That Justin might want to escape his life didn’t surprise Grace. She put the phone on the table. The kids downstairs pounded from one end of the apartment to the other, the TV blared. Always fighting. She went into the bathroom to confront herself and get ready. Justin needed her, Willa said. But that was something you said to people. Did he really need her? What would she do for him? He’d tried to kill himself somehow. It didn’t matter how. It was that he’d done it.

See? Willa said. See? Grace took that to mean See what you’ve done to him? But what had she done? They were in each other’s lives so little now. She’d felt a similar uselessness when he’d run away at seventeen, when he’d been hurt. She’d stood in the hospital room watching him. Not sleeping. Not awake. She hadn’t been able to stop him, to prevent it, and she couldn’t help him. What kind of parent were you if your children wouldn’t follow you?

When he was a baby, she’d suspected trouble. He cried in terror when his father held him. He wanted Grace, only Grace, all the time. He was her first, and she loved him and did what you were supposed to do. Gave away her sleep and her body. Some months into his life, his body stopped working. He became a little drum filled with gas and waste. He howled like a fox. She and Arthur spent hours walking around the house with him, driving him in the car. She cried with him and hated him. Little screwup! If he would only let her eat and sleep and shower.

He never did warm to his father. Arthur tried. She placed sleeping Justin onto his father’s growing beer belly, onto the bare skin, so that it would bond them. He resisted school too. One day, and she’d never forgotten this, Arthur had lugged him over his shoulder, out of the house, and put him on the bus. Justin had cried and cried because he didn’t want to go. The driver asked Arthur to take him off the bus. He was six years old. Back in the house, he collapsed on the couch and wailed. He became a problem for the teacher, who barely held back her disdain for him.
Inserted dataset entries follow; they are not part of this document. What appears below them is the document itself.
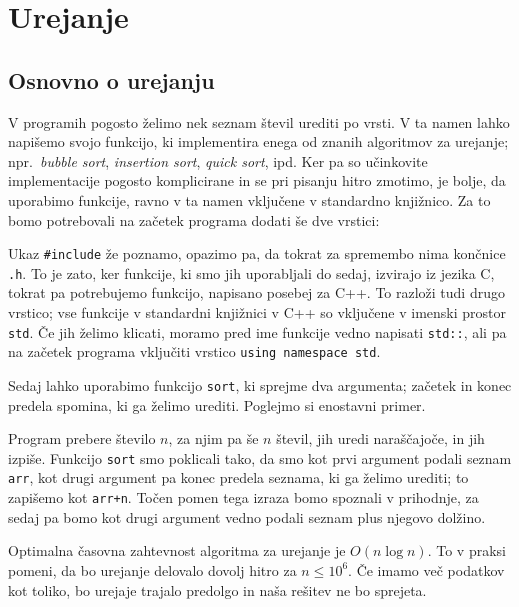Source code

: \documentclass{book}
\begin{document}
\chapter{Urejanje}

\section{Osnovno o urejanju}

V programih pogosto želimo nek seznam števil urediti po vrsti.
V ta namen lahko napišemo svojo funkcijo, ki implementira enega od znanih
algoritmov za urejanje; npr.~\textit{bubble sort}, \textit{insertion sort},
\textit{quick sort}, ipd. Ker pa so učinkovite implementacije pogosto komplicirane
in se pri pisanju hitro zmotimo, je bolje, da uporabimo funkcije, ravno v ta
namen vključene v standardno knjižnico. Za to bomo potrebovali na začetek
programa dodati še dve vrstici:


Ukaz \verb+#include+ že poznamo, opazimo pa, da tokrat za spremembo nima končnice
\verb+.h+. To je zato, ker funkcije, ki smo jih uporabljali do sedaj, izvirajo
iz jezika C, tokrat pa potrebujemo funkcijo, napisano posebej za C++. To razloži
tudi drugo vrstico; vse funkcije v standardni knjižnici v C++ so vključene
v imenski prostor \verb+std+. Če jih želimo klicati, moramo pred ime funkcije
vedno napisati \verb+std::+, ali pa na začetek programa vključiti vrstico
\verb+using namespace std+.

Sedaj lahko uporabimo funkcijo \verb+sort+, ki sprejme dva argumenta;
začetek in konec predela spomina, ki ga želimo urediti. Poglejmo si enostavni
primer.



Program prebere število \(n\), za njim pa še \(n\) števil, jih uredi naraščajoče,
in jih izpiše. Funkcijo \verb+sort+ smo poklicali tako, da smo kot prvi argument
podali seznam \verb+arr+, kot drugi argument pa konec predela seznama, ki ga
želimo urediti; to zapišemo kot \verb|arr+n|. Točen pomen tega izraza bomo
spoznali v prihodnje, za sedaj pa bomo kot drugi argument vedno podali seznam
plus njegovo dolžino.

Optimalna časovna zahtevnost algoritma za urejanje je \(O(n \log n)\). To v praksi
pomeni, da bo urejanje delovalo dovolj hitro za \(n \le 10^6\). Če imamo več
podatkov kot toliko, bo urejaje trajalo predolgo in naša rešitev ne bo sprejeta.
\end{document}
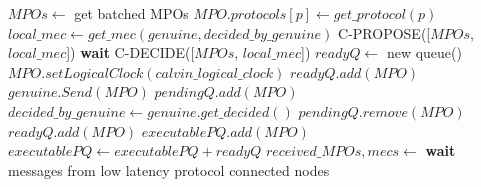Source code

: \documentclass[a4paper, 10pt]{article}
\begin{document}
\begin{algorithmic}[1]
        \State $MPOs\gets$ get batched MPOs \label{alg:line:init}
                \State $MPO.protocols[p]\gets get\_protocol(p)$
            \EndFor
        \EndFor \label{alg:line:init:end}
        \State $local\_mec\gets get\_mec(genuine, decided\_by\_genuine)$
        \State
        \State C-PROPOSE([$MPOs$, $local\_mec$]) \label{alg:line:replication}
        \State \textbf{wait} C-DECIDE([$MPOs$, $local\_mec$]) \label{alg:line:replication:end}
        \State
        \State $readyQ \gets$ new queue()
                \State $MPO.setLogicalClock(calvin\_logical\_clock)$ \label{alg:line:clock_assign_calvin}
                \State $readyQ.add(MPO)$ \label{alg:line:clock_assign_calvin:end}
            \Else
                \State $genuine.Send(MPO)$\label{alg:line:genuine_dispatch}
                \State $pendingQ.add(MPO)$\label{alg:line:genuine_dispatch:end}
            \EndIf
        \EndFor
        \State
        \State $decided\_by\_genuine\gets genuine.get\_decided()$ \label{alg:line:clock_assign_genuine}
                \State $pendingQ.remove(MPO)$
                \State $readyQ.add(MPO)$
            \Else
                \State $executablePQ.add(MPO)$
            \EndIf
        \EndFor \label{alg:line:get_multicast:end}
        \State
         \label{alg:line:calvin_dispatch}
        \State $executablePQ \gets executablePQ + readyQ$
        \State $received\_MPOs, mecs \gets$ \textbf{wait} messages from low latency protocol connected nodes \label{alg:line:calvin_dispatch:end}

\end{algorithmic}
\end{document}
Grace met with her and sensed rottenness inside the other woman as they discussed Justin, but Grace also understood the frustration. Why couldn’t he stop crying, adjust to school, make their lives easier?

In the bathroom, she brushed her teeth and combed her hair. She couldn’t afford to dye it anymore. The price kept rising, and with her bad shoulders, she was unable to do it herself. Willa promised to help, but never found the time. She worked long hours and when she visited, she wanted to relax, not fuss with hair dye. Her hair hadn’t turned that fashionable silver. It had gone iron-colored.

If Arthur were here, he would guide her. They would be in the car already, on the way to the hospital. If Arthur had lived, maybe things would have been a little different for her. Not for Justin, really. He would have done whatever he wanted; it was how he was born, something in his blood. He would still be Justin. He would still have gotten involved with that person. But maybe she wouldn’t have had to suffer him. Arthur would have taken some of it. Arthur would have helped her do what you were supposed to do. Run to places when your child was hurt. Here she was sitting on the couch, here was the remote in her hand and the news going.